Tax compliance: Personal Income Tax (PIT) in Perspective – The way Forward

    INTRODUCTION

The importance of taxation in the activities of any government cannot be over-emphasized. The world over, tax is one major source of revenue. However, not every national government has been able to effectively exploit this great opportunity for revenue generation. This setback can be attributed to several reasons amongst which is weak tax compliance.

Notably, this is more recurrent amongst individuals, families/communities, and Small and Medium Enterprises (SMEs) or Business owners who have seen little or no need to remit Tax. Relatively, most defaulters of tax remittance are ignorant of what it entails and how to ensure compliance of the same to the latter.

Wherefore this ignorance cannot be an excuse under the law, it is herein advised that there is a need for taxpayers to understand the need to remit taxes and what is required of them in doing that.

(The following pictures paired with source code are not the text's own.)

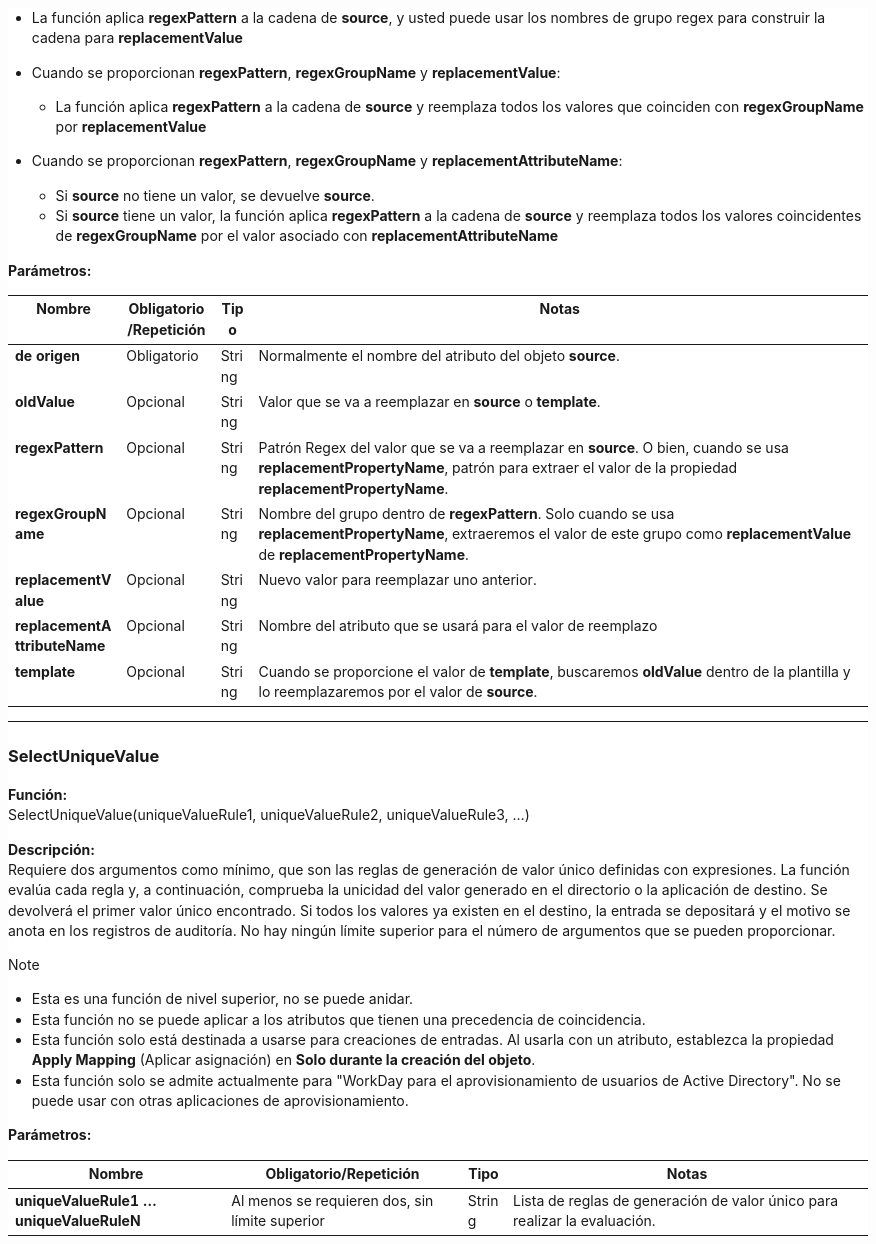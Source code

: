   * La función aplica **regexPattern** a la cadena de **source**, y usted puede usar los nombres de grupo regex para construir la cadena para **replacementValue**
* Cuando se proporcionan **regexPattern**, **regexGroupName** y **replacementValue**:
  
  * La función aplica **regexPattern** a la cadena de **source** y reemplaza todos los valores que coinciden con **regexGroupName** por **replacementValue**
* Cuando se proporcionan **regexPattern**, **regexGroupName** y **replacementAttributeName**:
  
  * Si **source** no tiene un valor, se devuelve **source**.
  * Si **source** tiene un valor, la función aplica **regexPattern** a la cadena de **source** y reemplaza todos los valores coincidentes de **regexGroupName** por el valor asociado con **replacementAttributeName**

**Parámetros:**<br> 

   | Nombre | Obligatorio/Repetición | Tipo | Notas |
   | --- | --- | --- | --- |
   | **de origen** |Obligatorio |String |Normalmente el nombre del atributo del objeto **source**. |
   | **oldValue** |Opcional |String |Valor que se va a reemplazar en **source** o **template**. |
   | **regexPattern** |Opcional |String |Patrón Regex del valor que se va a reemplazar en **source**. O bien, cuando se usa **replacementPropertyName**, patrón para extraer el valor de la propiedad **replacementPropertyName**. |
   | **regexGroupName** |Opcional |String |Nombre del grupo dentro de **regexPattern**. Solo cuando se usa **replacementPropertyName**, extraeremos el valor de este grupo como **replacementValue** de **replacementPropertyName**. |
   | **replacementValue** |Opcional |String |Nuevo valor para  reemplazar uno anterior. |
   | **replacementAttributeName** |Opcional |String |Nombre del atributo que se usará para el valor de reemplazo |
   | **template** |Opcional |String |Cuando se proporcione el valor de **template**, buscaremos **oldValue** dentro de la plantilla y lo reemplazaremos por el valor de **source**. |

---
### <a name="selectuniquevalue"></a>SelectUniqueValue
**Función:**<br> SelectUniqueValue(uniqueValueRule1, uniqueValueRule2, uniqueValueRule3, …)

**Descripción:**<br> Requiere dos argumentos como mínimo, que son las reglas de generación de valor único definidas con expresiones. La función evalúa cada regla y, a continuación, comprueba la unicidad del valor generado en el directorio o la aplicación de destino. Se devolverá el primer valor único encontrado. Si todos los valores ya existen en el destino, la entrada se depositará y el motivo se anota en los registros de auditoría. No hay ningún límite superior para el número de argumentos que se pueden proporcionar.

> [!NOTE]
> - Esta es una función de nivel superior, no se puede anidar.
> - Esta función no se puede aplicar a los atributos que tienen una precedencia de coincidencia.  
> - Esta función solo está destinada a usarse para creaciones de entradas. Al usarla con un atributo, establezca la propiedad **Apply Mapping** (Aplicar asignación) en **Solo durante la creación del objeto**.
> - Esta función solo se admite actualmente para "WorkDay para el aprovisionamiento de usuarios de Active Directory". No se puede usar con otras aplicaciones de aprovisionamiento. 


**Parámetros:**<br> 

   | Nombre | Obligatorio/Repetición | Tipo | Notas |
   | --- | --- | --- | --- |
   | **uniqueValueRule1  … uniqueValueRuleN** |Al menos se requieren dos, sin límite superior |String | Lista de reglas de generación de valor único para realizar la evaluación. |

This article would seek to unveil what is tax compliance and would streamline same with respect to Personal Income Tax (PIT) and its remittance considering how PIT payment is made when Tax Compliance is said to be complete in PIT and will go further to look at what Tax return Filing entail in PIT.

 

     • Tax Compliance

Tax compliance is the act of subjecting oneself to the demands of the tax laws either voluntarily, by persuasion, inducement, or compulsion. It is simply fulfilling all tax obligations as specified by law completely.

It would be rightly described as total obedience both willful and forced, to the relevant tax laws and regulations by both taxpayers and tax authorities. As already noted, it can be voluntary or compulsory.

Voluntary tax compliance is the concept by which taxable persons volunteer information relevant for appropriate taxation by tax authorities whereas Compulsory tax compliance deals with the belief in the power of sanctions and its potential to compel obedience to tax laws regarding tax remittance.

Tax compliance is a multi-faceted measure and theoretically, it examines payment compliance, filing compliance, and reporting compliance. The three are interwoven and for one to claim that he/she has complied with the tax requirements, the trio must have been fulfilled to the letter.

 

    • Personal Income Tax (PIT)

Personal Income Tax (PIT) is a statutory obligation imposed by the government on the incomes of individuals, communities, and families as well as executors and trustees of any settlement. It is guided by the Personal Income Tax Act Cap P8 LFN 2011 (as amended).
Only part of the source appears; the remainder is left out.